# DIRECTIONS
An exact copy of all the data is required, with pictures left out.

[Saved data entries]
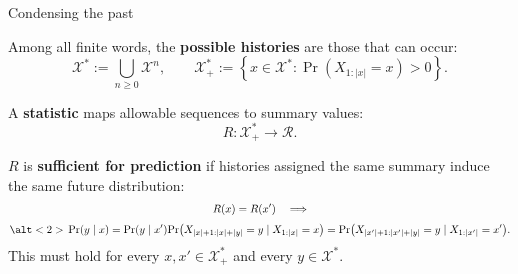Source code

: \documentclass[aspectratio=169,12pt,t]{beamer}
\begin{document}
\begin{frame}{Condensing the past}
  \setlength{\parskip}{0pt}
  \setlength{\abovedisplayskip}{4pt}
  \setlength{\belowdisplayskip}{4pt}

  Among all finite words, the \textbf{possible histories} are those that can occur:
  \[
    \mathcal X^* := \textstyle\bigcup_{n\ge 0}\mathcal X^n,
    \qquad
    \mathcal X_+^*
      :=\left\{x\in\mathcal X^* \mathrel{:} \Pr(X_{1:|x|}=x)>0\right\}.
  \]

  \vspace{3mm}
  A \textbf{statistic} maps allowable sequences to summary values:
  \[
    R:\mathcal X_+^*\to\mathcal R.
  \]

  \vspace{3mm}
  $R$ is \textbf{sufficient for prediction} if histories assigned the same
  summary induce the same future distribution:
  \def\fullpredictionequality{%
    \Pr\!\left(X_{|x|+1:|x|+|y|}=y\mid X_{1:|x|}=x\right)
    =\Pr\!\left(X_{|x'|+1:|x'|+|y|}=y\mid X_{1:|x'|}=x'\right)}
  \[
    \begin{gathered}
      R(x)=R(x')\quad\Longrightarrow\\[1mm]
      \alt<2>{\vphantom{\fullpredictionequality}\Pr(y\mid x)=\Pr(y\mid x')}
        {\fullpredictionequality}.
    \end{gathered}
  \]
  \vspace{3mm}
  This must hold for every $x,x'\in\mathcal X_+^*$ and every
  $y\in\mathcal X^*$.

  \vfill

\end{frame}
\end{document}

# SOLUTION FOR THIS TASK
Source code

: \documentclass[aspectratio=169,12pt,t]{beamer}
\begin{document}
\begin{frame}{Condensing the past}
  \setlength{\parskip}{0pt}
  \setlength{\abovedisplayskip}{4pt}
  \setlength{\belowdisplayskip}{4pt}

  Among all finite words, the \textbf{possible histories} are those that can occur:
  \[
    \mathcal X^* := \textstyle\bigcup_{n\ge 0}\mathcal X^n,
    \qquad
    \mathcal X_+^*
      :=\left\{x\in\mathcal X^* \mathrel{:} \Pr(X_{1:|x|}=x)>0\right\}.
  \]

  \vspace{3mm}
  A \textbf{statistic} maps allowable sequences to summary values:
  \[
    R:\mathcal X_+^*\to\mathcal R.
  \]

  \vspace{3mm}
  $R$ is \textbf{sufficient for prediction} if histories assigned the same
  summary induce the same future distribution:
  \def\fullpredictionequality{%
    \Pr\!\left(X_{|x|+1:|x|+|y|}=y\mid X_{1:|x|}=x\right)
    =\Pr\!\left(X_{|x'|+1:|x'|+|y|}=y\mid X_{1:|x'|}=x'\right)}
  \[
    \begin{gathered}
      R(x)=R(x')\quad\Longrightarrow\\[1mm]
      \alt<2>{\vphantom{\fullpredictionequality}\Pr(y\mid x)=\Pr(y\mid x')}
        {\fullpredictionequality}.
    \end{gathered}
  \]
  \vspace{3mm}
  This must hold for every $x,x'\in\mathcal X_+^*$ and every
  $y\in\mathcal X^*$.

  \vfill

\end{frame}
\end{document}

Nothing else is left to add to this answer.